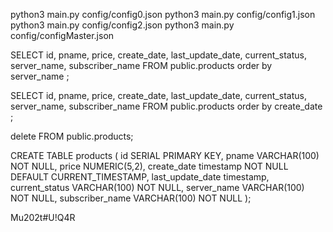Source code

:python3 main.py config/config0.json
python3 main.py config/config1.json
python3 main.py config/config2.json
python3 main.py config/configMaster.json

SELECT id, pname, price, create_date, last_update_date, current_status, server_name, subscriber_name
FROM public.products order by server_name ;

SELECT id, pname, price, create_date, last_update_date, current_status, server_name, subscriber_name
FROM public.products order by create_date ;


delete  FROM public.products;

CREATE TABLE products (
    id SERIAL PRIMARY KEY,
    pname VARCHAR(100) NOT NULL,
    price NUMERIC(5,2),
    create_date timestamp NOT NULL DEFAULT CURRENT_TIMESTAMP,
    last_update_date timestamp,
    current_status VARCHAR(100) NOT NULL,
    server_name VARCHAR(100) NOT NULL,
    subscriber_name VARCHAR(100) NOT NULL 
);

Mu202t#U!Q4R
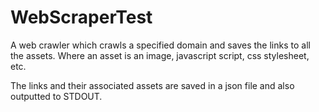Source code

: # WebScraperTest
A web crawler which crawls a specified domain and saves the links to all the assets. 
Where an asset is an image, javascript script, css stylesheet, etc.

The links and their associated assets are saved in a json file and also outputted to STDOUT.
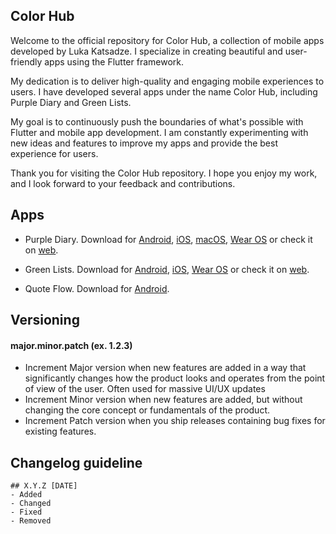 ## Color Hub

Welcome to the official repository for Color Hub, a collection of mobile apps developed by Luka Katsadze. I specialize in creating beautiful and user-friendly apps using the Flutter framework.

My dedication is to deliver high-quality and engaging mobile experiences to users. I have developed several apps under the name Color Hub, including Purple Diary and Green Lists.

My goal is to continuously push the boundaries of what's possible with Flutter and mobile app development. I am constantly experimenting with new ideas and features to improve my apps and provide the best experience for users.

Thank you for visiting the Color Hub repository. I hope you enjoy my work, and I look forward to your feedback and contributions.

## Apps

- Purple Diary. Download for [Android](https://play.google.com/store/apps/details?id=orange.id.orangediary), [iOS](https://apps.apple.com/us/app/purple-diary/id1591910683), [macOS](https://apps.apple.com/us/app/purple-diary/id1591910683), [Wear OS](https://play.google.com/store/apps/details?id=orange.id.orangediary) or check it on [web](http://diary.colorhub.online/).

- Green Lists. Download for [Android](https://play.google.com/store/apps/details?id=online.colorhub.lists), [iOS](https://apps.apple.com/us/app/green-lists/id1594429610), [Wear OS](https://play.google.com/store/apps/details?id=online.colorhub.lists) or check it on [web](http://lists.colorhub.online/).

- Quote Flow. Download for [Android](https://play.google.com/store/apps/details?id=online.colorhub.quotes).

## Versioning

#### major.minor.patch (ex. 1.2.3)

- Increment Major version when new features are added in a way that significantly changes how the product looks and operates from the point of view of the user. Often used for massive UI/UX updates
- Increment Minor version when new features are added, but without changing the core concept or fundamentals of the product.
- Increment Patch version when you ship releases containing bug fixes for existing features.

## Changelog guideline

    ## X.Y.Z [DATE]
    - Added
    - Changed
    - Fixed
    - Removed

○ ○ ○ ○ ○

# What to produce
From the first line above to the line containing "server_name VARCHAR(100) NOT", repeat each line exactly. Pictures stay out.

# Answer for the task
Source code

:python3 main.py config/config0.json
python3 main.py config/config1.json
python3 main.py config/config2.json
python3 main.py config/configMaster.json

SELECT id, pname, price, create_date, last_update_date, current_status, server_name, subscriber_name
FROM public.products order by server_name ;

SELECT id, pname, price, create_date, last_update_date, current_status, server_name, subscriber_name
FROM public.products order by create_date ;


delete  FROM public.products;

CREATE TABLE products (
    id SERIAL PRIMARY KEY,
    pname VARCHAR(100) NOT NULL,
    price NUMERIC(5,2),
    create_date timestamp NOT NULL DEFAULT CURRENT_TIMESTAMP,
    last_update_date timestamp,
    current_status VARCHAR(100) NOT NULL,
    server_name VARCHAR(100) NOT NULL,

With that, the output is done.